# [EXERCISE INSTRUCTIONS]
What is the number of lines in the data that include the string "cpcdn"? Give it by itself.

# [DATA IN THIS EXERCISE]
Start of Block
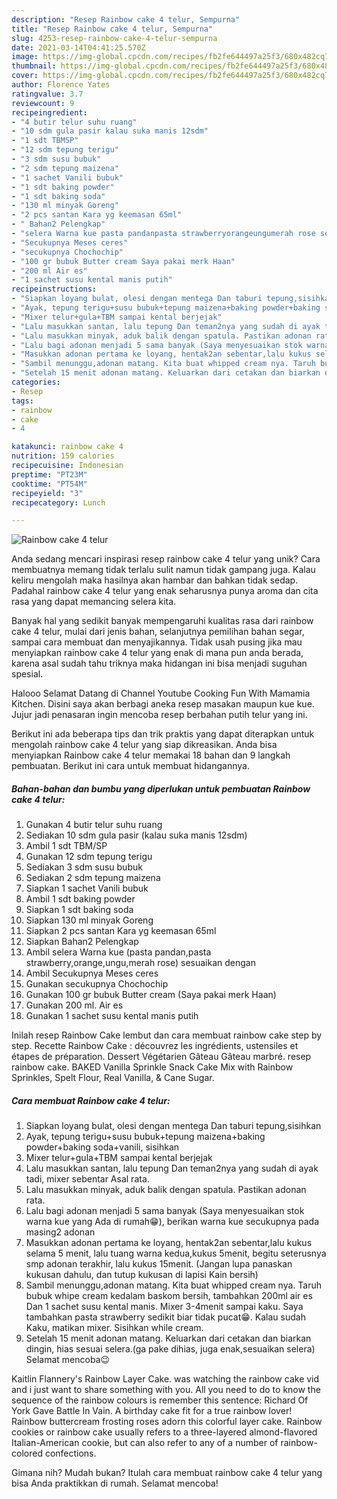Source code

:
 ```yaml
---
description: "Resep Rainbow cake 4 telur, Sempurna"
title: "Resep Rainbow cake 4 telur, Sempurna"
slug: 4253-resep-rainbow-cake-4-telur-sempurna
date: 2021-03-14T04:41:25.570Z
image: https://img-global.cpcdn.com/recipes/fb2fe644497a25f3/680x482cq70/rainbow-cake-4-telur-foto-resep-utama.jpg
thumbnail: https://img-global.cpcdn.com/recipes/fb2fe644497a25f3/680x482cq70/rainbow-cake-4-telur-foto-resep-utama.jpg
cover: https://img-global.cpcdn.com/recipes/fb2fe644497a25f3/680x482cq70/rainbow-cake-4-telur-foto-resep-utama.jpg
author: Florence Yates
ratingvalue: 3.7
reviewcount: 9
recipeingredient:
- "4 butir telur suhu ruang"
- "10 sdm gula pasir kalau suka manis 12sdm"
- "1 sdt TBMSP"
- "12 sdm tepung terigu"
- "3 sdm susu bubuk"
- "2 sdm tepung maizena"
- "1 sachet Vanili bubuk"
- "1 sdt baking powder"
- "1 sdt baking soda"
- "130 ml minyak Goreng"
- "2 pcs santan Kara yg keemasan 65ml"
- " Bahan2 Pelengkap"
- "selera Warna kue pasta pandanpasta strawberryorangeungumerah rose sesuaikan dengan"
- "Secukupnya Meses ceres"
- "secukupnya Chochochip"
- "100 gr bubuk Butter cream Saya pakai merk Haan"
- "200 ml Air es"
- "1 sachet susu kental manis putih"
recipeinstructions:
- "Siapkan loyang bulat, olesi dengan mentega Dan taburi tepung,sisihkan"
- "Ayak, tepung terigu+susu bubuk+tepung maizena+baking powder+baking soda+vanili, sisihkan"
- "Mixer telur+gula+TBM sampai kental berjejak"
- "Lalu masukkan santan, lalu tepung Dan teman2nya yang sudah di ayak tadi, mixer sebentar Asal rata."
- "Lalu masukkan minyak, aduk balik dengan spatula. Pastikan adonan rata."
- "Lalu bagi adonan menjadi 5 sama banyak (Saya menyesuaikan stok warna kue yang Ada di rumah😁), berikan warna kue secukupnya pada masing2 adonan"
- "Masukkan adonan pertama ke loyang, hentak2an sebentar,lalu kukus selama 5 menit, lalu tuang warna kedua,kukus 5menit, begitu seterusnya smp adonan terakhir, lalu kukus 15menit. (Jangan lupa panaskan kukusan dahulu, dan tutup kukusan di lapisi Kain bersih)"
- "Sambil menunggu,adonan matang. Kita buat whipped cream nya. Taruh bubuk whipe cream kedalam baskom bersih, tambahkan 200ml air es Dan 1 sachet susu kental manis. Mixer 3-4menit sampai kaku. Saya tambahkan pasta strawberry sedikit biar tidak pucat😁. Kalau sudah Kaku, matikan mixer. Sisihkan while cream."
- "Setelah 15 menit adonan matang. Keluarkan dari cetakan dan biarkan dingin, hias sesuai selera.(ga pake dihias, juga enak,sesuaikan selera) Selamat mencoba😉"
categories:
- Resep
tags:
- rainbow
- cake
- 4

katakunci: rainbow cake 4 
nutrition: 159 calories
recipecuisine: Indonesian
preptime: "PT23M"
cooktime: "PT54M"
recipeyield: "3"
recipecategory: Lunch

---
```



![Rainbow cake 4 telur](https://img-global.cpcdn.com/recipes/fb2fe644497a25f3/680x482cq70/rainbow-cake-4-telur-foto-resep-utama.jpg)

Anda sedang mencari inspirasi resep rainbow cake 4 telur yang unik? Cara membuatnya memang tidak terlalu sulit namun tidak gampang juga. Kalau keliru mengolah maka hasilnya akan hambar dan bahkan tidak sedap. Padahal rainbow cake 4 telur yang enak seharusnya punya aroma dan cita rasa yang dapat memancing selera kita.

Banyak hal yang sedikit banyak mempengaruhi kualitas rasa dari rainbow cake 4 telur, mulai dari jenis bahan, selanjutnya pemilihan bahan segar, sampai cara membuat dan menyajikannya. Tidak usah pusing jika mau menyiapkan rainbow cake 4 telur yang enak di mana pun anda berada, karena asal sudah tahu triknya maka hidangan ini bisa menjadi suguhan spesial.

Halooo Selamat Datang di Channel Youtube Cooking Fun With Mamamia Kitchen. Disini saya akan berbagi aneka resep masakan maupun kue kue. Jujur jadi penasaran ingin mencoba resep berbahan putih telur yang ini.


Berikut ini ada beberapa tips dan trik praktis yang dapat diterapkan untuk mengolah rainbow cake 4 telur yang siap dikreasikan. Anda bisa menyiapkan Rainbow cake 4 telur memakai 18 bahan dan 9 langkah pembuatan. Berikut ini cara untuk membuat hidangannya.

<!--inarticleads1-->

##### Bahan-bahan dan bumbu yang diperlukan untuk pembuatan Rainbow cake 4 telur:

1. Gunakan 4 butir telur suhu ruang
1. Sediakan 10 sdm gula pasir (kalau suka manis 12sdm)
1. Ambil 1 sdt TBM/SP
1. Gunakan 12 sdm tepung terigu
1. Sediakan 3 sdm susu bubuk
1. Sediakan 2 sdm tepung maizena
1. Siapkan 1 sachet Vanili bubuk
1. Ambil 1 sdt baking powder
1. Siapkan 1 sdt baking soda
1. Siapkan 130 ml minyak Goreng
1. Siapkan 2 pcs santan Kara yg keemasan 65ml
1. Siapkan  Bahan2 Pelengkap
1. Ambil selera Warna kue (pasta pandan,pasta strawberry,orange,ungu,merah rose) sesuaikan dengan
1. Ambil Secukupnya Meses ceres
1. Gunakan secukupnya Chochochip
1. Gunakan 100 gr bubuk Butter cream (Saya pakai merk Haan)
1. Gunakan 200 ml. Air es
1. Gunakan 1 sachet susu kental manis putih


Inilah resep Rainbow Cake lembut dan cara membuat rainbow cake step by step. Recette Rainbow Cake : découvrez les ingrédients, ustensiles et étapes de préparation. Dessert Végétarien Gâteau Gâteau marbré. resep rainbow cake. BAKED Vanilla Sprinkle Snack Cake Mix with Rainbow Sprinkles, Spelt Flour, Real Vanilla, &amp; Cane Sugar. 

<!--inarticleads2-->

##### Cara membuat Rainbow cake 4 telur:

1. Siapkan loyang bulat, olesi dengan mentega Dan taburi tepung,sisihkan
1. Ayak, tepung terigu+susu bubuk+tepung maizena+baking powder+baking soda+vanili, sisihkan
1. Mixer telur+gula+TBM sampai kental berjejak
1. Lalu masukkan santan, lalu tepung Dan teman2nya yang sudah di ayak tadi, mixer sebentar Asal rata.
1. Lalu masukkan minyak, aduk balik dengan spatula. Pastikan adonan rata.
1. Lalu bagi adonan menjadi 5 sama banyak (Saya menyesuaikan stok warna kue yang Ada di rumah😁), berikan warna kue secukupnya pada masing2 adonan
1. Masukkan adonan pertama ke loyang, hentak2an sebentar,lalu kukus selama 5 menit, lalu tuang warna kedua,kukus 5menit, begitu seterusnya smp adonan terakhir, lalu kukus 15menit. (Jangan lupa panaskan kukusan dahulu, dan tutup kukusan di lapisi Kain bersih)
1. Sambil menunggu,adonan matang. Kita buat whipped cream nya. Taruh bubuk whipe cream kedalam baskom bersih, tambahkan 200ml air es Dan 1 sachet susu kental manis. Mixer 3-4menit sampai kaku. Saya tambahkan pasta strawberry sedikit biar tidak pucat😁. Kalau sudah Kaku, matikan mixer. Sisihkan while cream.
1. Setelah 15 menit adonan matang. Keluarkan dari cetakan dan biarkan dingin, hias sesuai selera.(ga pake dihias, juga enak,sesuaikan selera) Selamat mencoba😉


Kaitlin Flannery&#39;s Rainbow Layer Cake. was watching the rainbow cake vid and i just want to share something with you. All you need to do to know the sequence of the rainbow colours is remember this sentence: Richard Of York Gave Battle In Vain. A birthday cake fit for a true rainbow lover! Rainbow buttercream frosting roses adorn this colorful layer cake. Rainbow cookies or rainbow cake usually refers to a three-layered almond-flavored Italian-American cookie, but can also refer to any of a number of rainbow-colored confections. 

Gimana nih? Mudah bukan? Itulah cara membuat rainbow cake 4 telur yang bisa Anda praktikkan di rumah. Selamat mencoba!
End of Block
# [WRITTEN SOLUTION]
4